Grève du lait: journée d'épandage massif et de manifestations

AGRICULTURE C'est la «Journée blanche» des producteurs...

Avec agence

— 

Des producteurs déversent trois millions de litre de lait dans un champ à Ciney, Belgique, le 16 septembre 2009.
Des producteurs déversent trois millions de litre de lait dans un champ à Ciney, Belgique, le 16 septembre 2009. — J. THYS / AFP

Les éleveurs qui font la grève du lait se préparent à une «journée blanche» ce vendredi avec épandage «massif» de leur production, alors que Bruxelles a fait de nouvelles propositions pour répondre à la baisse des prix.

>> Lire notre décryptage sur la crise du lait ici

Un rassemblement «gigantesque» avec déversement de centaine de milliers de litres de lait est notamment annoncé à Tanis (Manche), à proximité du Mont Saint-Michel.

Une grève «choquante»

«Il y aura une manifestation dans toutes les régions au même moment vendredi par obligation, pour démontrer qu'on fait plus que les 7% de grévistes comme le dit Jean-Michel Lemétayer (président de la FNSEA) qui fait de l'intoxication avec les industriels», a déclaré Pascal Massol, président de l'Association des producteurs laitiers indépendants (Apli) qui appelle à la grève.

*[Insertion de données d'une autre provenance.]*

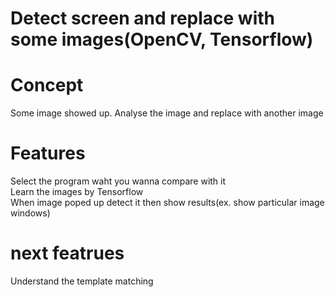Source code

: # Detect screen and replace with some images(OpenCV, Tensorflow)

# Concept
Some image showed up. Analyse the image and replace with another image  

# Features
Select the program waht you wanna compare with it    
Learn the images by Tensorflow  
When image poped up detect it then show results(ex. show particular image windows)  

# next featrues
Understand the template matching
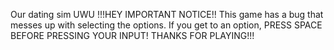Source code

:Our dating sim UWU
!!!HEY IMPORTANT NOTICE!!
This game has a bug that messes up with selecting the options. If you get to an option, PRESS SPACE BEFORE PRESSING YOUR INPUT! THANKS FOR PLAYING!!!
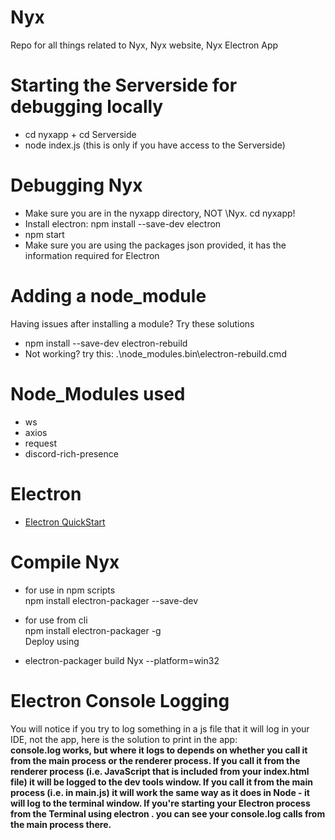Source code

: # Nyx
Repo for all things related to Nyx, Nyx website, Nyx Electron App

# Starting the Serverside for debugging locally
* cd nyxapp + cd Serverside
* node index.js (this is only if you have access to the Serverside)

# Debugging Nyx
* Make sure you are in the nyxapp directory, NOT \Nyx. cd nyxapp!
* Install electron: npm install --save-dev electron
* npm start
* Make sure you are using the packages json provided, it has the information required for Electron

# Adding a node_module
Having issues after installing a module? Try these solutions
* npm install --save-dev electron-rebuild
* Not working? try this: .\node_modules\.bin\electron-rebuild.cmd

# Node_Modules used
* ws
* axios
* request
* discord-rich-presence

# Electron 
* [Electron QuickStart](https://www.electronjs.org/docs/v14-x-y/tutorial/quick-start)

# Compile Nyx
* for use in npm scripts <br>
npm install electron-packager --save-dev

* for use from cli <br>
npm install electron-packager -g <br> 
Deploy using
* electron-packager build Nyx --platform=win32

# Electron Console Logging
You will notice if you try to log something in a js file that it will log in your IDE, not the app, here is the solution to print in the app:
<br>
**console.log works, but where it logs to depends on whether you call it from the main process or the renderer process. If you call it from the renderer process (i.e. JavaScript that is included from your index.html file) it will be logged to the dev tools window. If you call it from the main process (i.e. in main.js) it will work the same way as it does in Node - it will log to the terminal window. If you're starting your Electron process from the Terminal using electron . you can see your console.log calls from the main process there.**


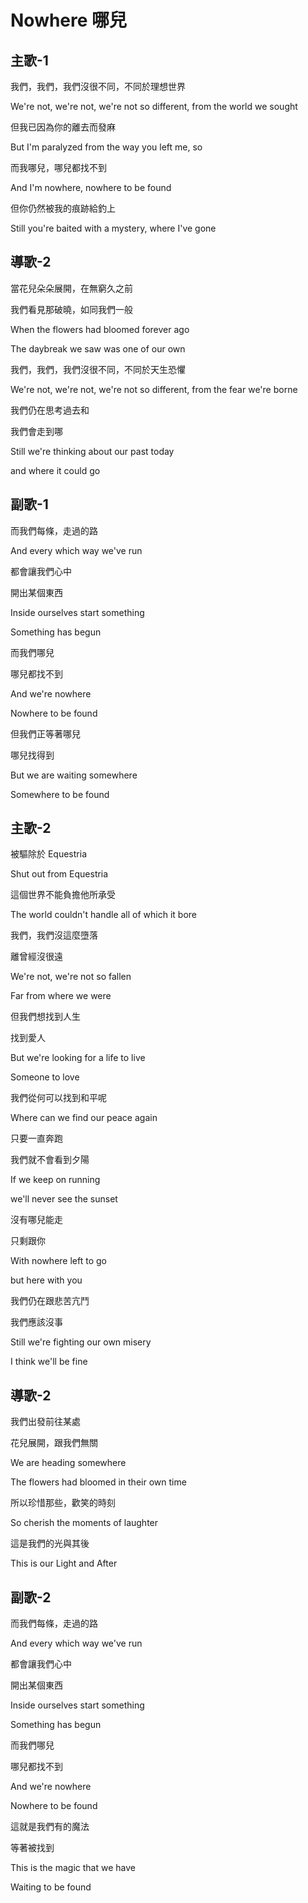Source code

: # Nowhere 哪兒

## 主歌-1

我們，我們，我們沒很不同，不同於理想世界

We're not, we're not, we're not so different, from the world we sought



但我已因為你的離去而發麻

But I'm paralyzed from the way you left me, so



而我哪兒，哪兒都找不到

And I'm nowhere, nowhere to be found



但你仍然被我的痕跡給釣上

Still you're baited with a mystery, where I've gone



## 導歌-2

當花兒朵朵展開，在無窮久之前

我們看見那破曉，如同我們一般

When the flowers had bloomed forever ago

The daybreak we saw was one of our own



我們，我們，我們沒很不同，不同於天生恐懼

We're not, we're not, we're not so different, from the fear we're borne



我們仍在思考過去和

我們會走到哪

Still we're thinking about our past today

and where it could go



## 副歌-1

而我們每條，走過的路

And every which way we've run



都會讓我們心中

開出某個東西

Inside ourselves start something

Something has begun



而我們哪兒

哪兒都找不到

And we're nowhere

Nowhere to be found



但我們正等著哪兒

哪兒找得到

But we are waiting somewhere

Somewhere to be found



## 主歌-2

被驅除於 Equestria

Shut out from Equestria



這個世界不能負擔他所承受

The world couldn't handle all of which it bore



我們，我們沒這麼墮落

離曾經沒很遠

We're not, we're not so fallen

Far from where we were



但我們想找到人生

找到愛人

But we're looking for a life to live

Someone to love



我們從何可以找到和平呢

Where can we find our peace again



只要一直奔跑

我們就不會看到夕陽

If we keep on running

we'll never see the sunset



沒有哪兒能走

只剩跟你

With nowhere left to go

but here with you



我們仍在跟悲苦亢鬥

我們應該沒事

Still we're fighting our own misery

I think we'll be fine



## 導歌-2

我們出發前往某處

花兒展開，跟我們無關

We are heading somewhere

The flowers had bloomed in their own time



所以珍惜那些，歡笑的時刻

So cherish the moments of laughter



這是我們的光與其後

This is our Light and After



## 副歌-2

而我們每條，走過的路

And every which way we've run



都會讓我們心中

開出某個東西

Inside ourselves start something

Something has begun



而我們哪兒

哪兒都找不到

And we're nowhere

Nowhere to be found



這就是我們有的魔法

等著被找到

This is the magic that we have

Waiting to be found
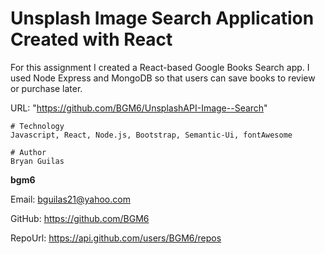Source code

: # Unsplash Image Search Application Created with React
    
For this assignment I created a React-based Google Books Search app.  I used Node Express and MongoDB so that users can save books to review or purchase later.

URL: "https://github.com/BGM6/UnsplashAPI-Image--Search"

    # Technology
    Javascript, React, Node.js, Bootstrap, Semantic-Ui, fontAwesome
    
    # Author 
    Bryan Guilas
    
**bgm6**
    
Email: bguilas21@yahoo.com
    
GitHub: https://github.com/BGM6
    
RepoUrl: https://api.github.com/users/BGM6/repos

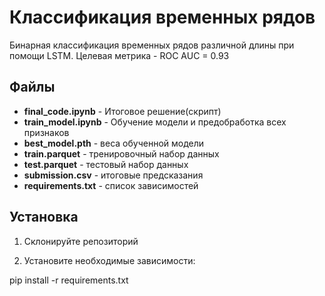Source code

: # Классификация временных рядов

Бинарная классификация временных рядов различной длины при помощи LSTM.
Целевая метрика - ROC AUC = 0.93

## Файлы

- **final_code.ipynb** - Итоговое решение(скрипт)
- **train_model.ipynb** - Обучение модели и предобработка всех признаков
- **best_model.pth** - веса обученной модели
- **train.parquet** - тренировочный набор данных
- **test.parquet** - тестовый набор данных
- **submission.csv** - итоговые предсказания
- **requirements.txt** - список зависимостей

## Установка

1. Склонируйте репозиторий



2. Установите необходимые зависимости:

pip install -r requirements.txt





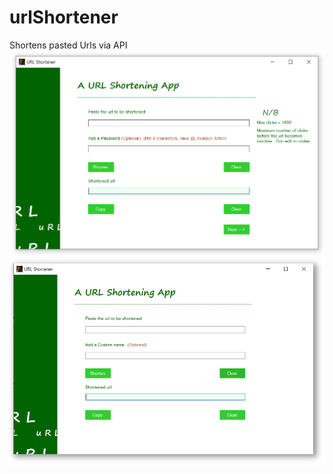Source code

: # urlShortener
Shortens pasted Urls via API
![url shorter UI V2](https://github.com/RadaGathee/URL-Shortener/blob/master/urlShortenerUI.png)
![urlShortener Image](https://github.com/RadaGathee/URL-Shortener/blob/master/urlShortener.png)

Bruno Le Maire, ministre de l'Agriculture, estime que «cette grève du lait est choquante pour tous les citoyens européens», sur RTL. Le ministre recevra les producteurs à partir de 8h15.

Un impact difficile à mesurer

Une semaine après son déclenchement, l'impact de la grève du lait reste en effet très difficile à mesurer. Selon qu'ils émanent des industriels et syndicalistes non grévistes ou des producteurs favorables au mouvement, les chiffres de participation sont extrêmement contrastés, allant de «5 à 10%» à «plus de 50% de grévistes».

En Charente, Philippe Varacher, membre de l'Apli et producteur à Verneuil, estime à «40% aujourd'hui» le nombre de grévistes, contre «10%» en début de mouvement. «On va vers les 60%», assure-t-il. «On s'achemine vers un blocage complet des laiteries ce week-end par manque de lait. C'est du jamais vu», a affirmé de son côté Yves Leperlier, président de la commission lait de la Confédération paysanne.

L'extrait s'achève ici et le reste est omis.